* TASK INSTRUCTIONS: Repeat exactly, and only, the lines from the one holding "Auf grund der" through the last line of the records below.

* SOURCE DATA:
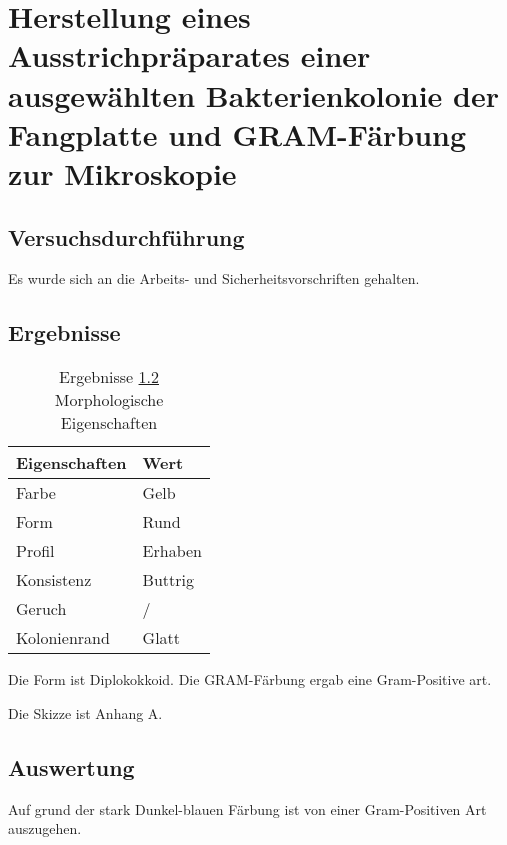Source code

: 
%

\section[Morphologische Eigenschaften \& GRAM-Färbung] {Herstellung eines Ausstrichpräparates einer ausgewählten Bakterienkolonie der Fangplatte und GRAM-Färbung zur Mikroskopie}
\label{sec:Gram}

\subsection{Versuchsdurchführung}
\label{sec:Gram-V}
Es wurde sich an die Arbeits- und Sicherheitsvorschriften gehalten.

\subsection{Ergebnisse}
\label{sec:Gram-E}

\begin{table}[h]
\centering
\caption{Ergebnisse \ref{sec:Gram-E} \\ 
Morphologische Eigenschaften}
\label{Tab:Gram-E}
\begin{tabular}{ll}
\hline
Eigenschaften & Wert    \\ \hline
Farbe         & Gelb    \\
Form          & Rund    \\
Profil        & Erhaben \\
Konsistenz    & Buttrig \\
Geruch        & /       \\
Kolonienrand  & Glatt   \\ \hline
\end{tabular}
\end{table}

Die Form ist Diplokokkoid.
Die GRAM-Färbung ergab eine Gram-Positive art.

Die Skizze ist Anhang A.

\subsection{Auswertung}
\label{sec:Gram-A}

Auf grund der stark Dunkel-blauen Färbung ist von einer Gram-Positiven Art auszugehen.

%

* SOLUTION FOR THIS PROBLEM:
Auf grund der stark Dunkel-blauen Färbung ist von einer Gram-Positiven Art auszugehen.

%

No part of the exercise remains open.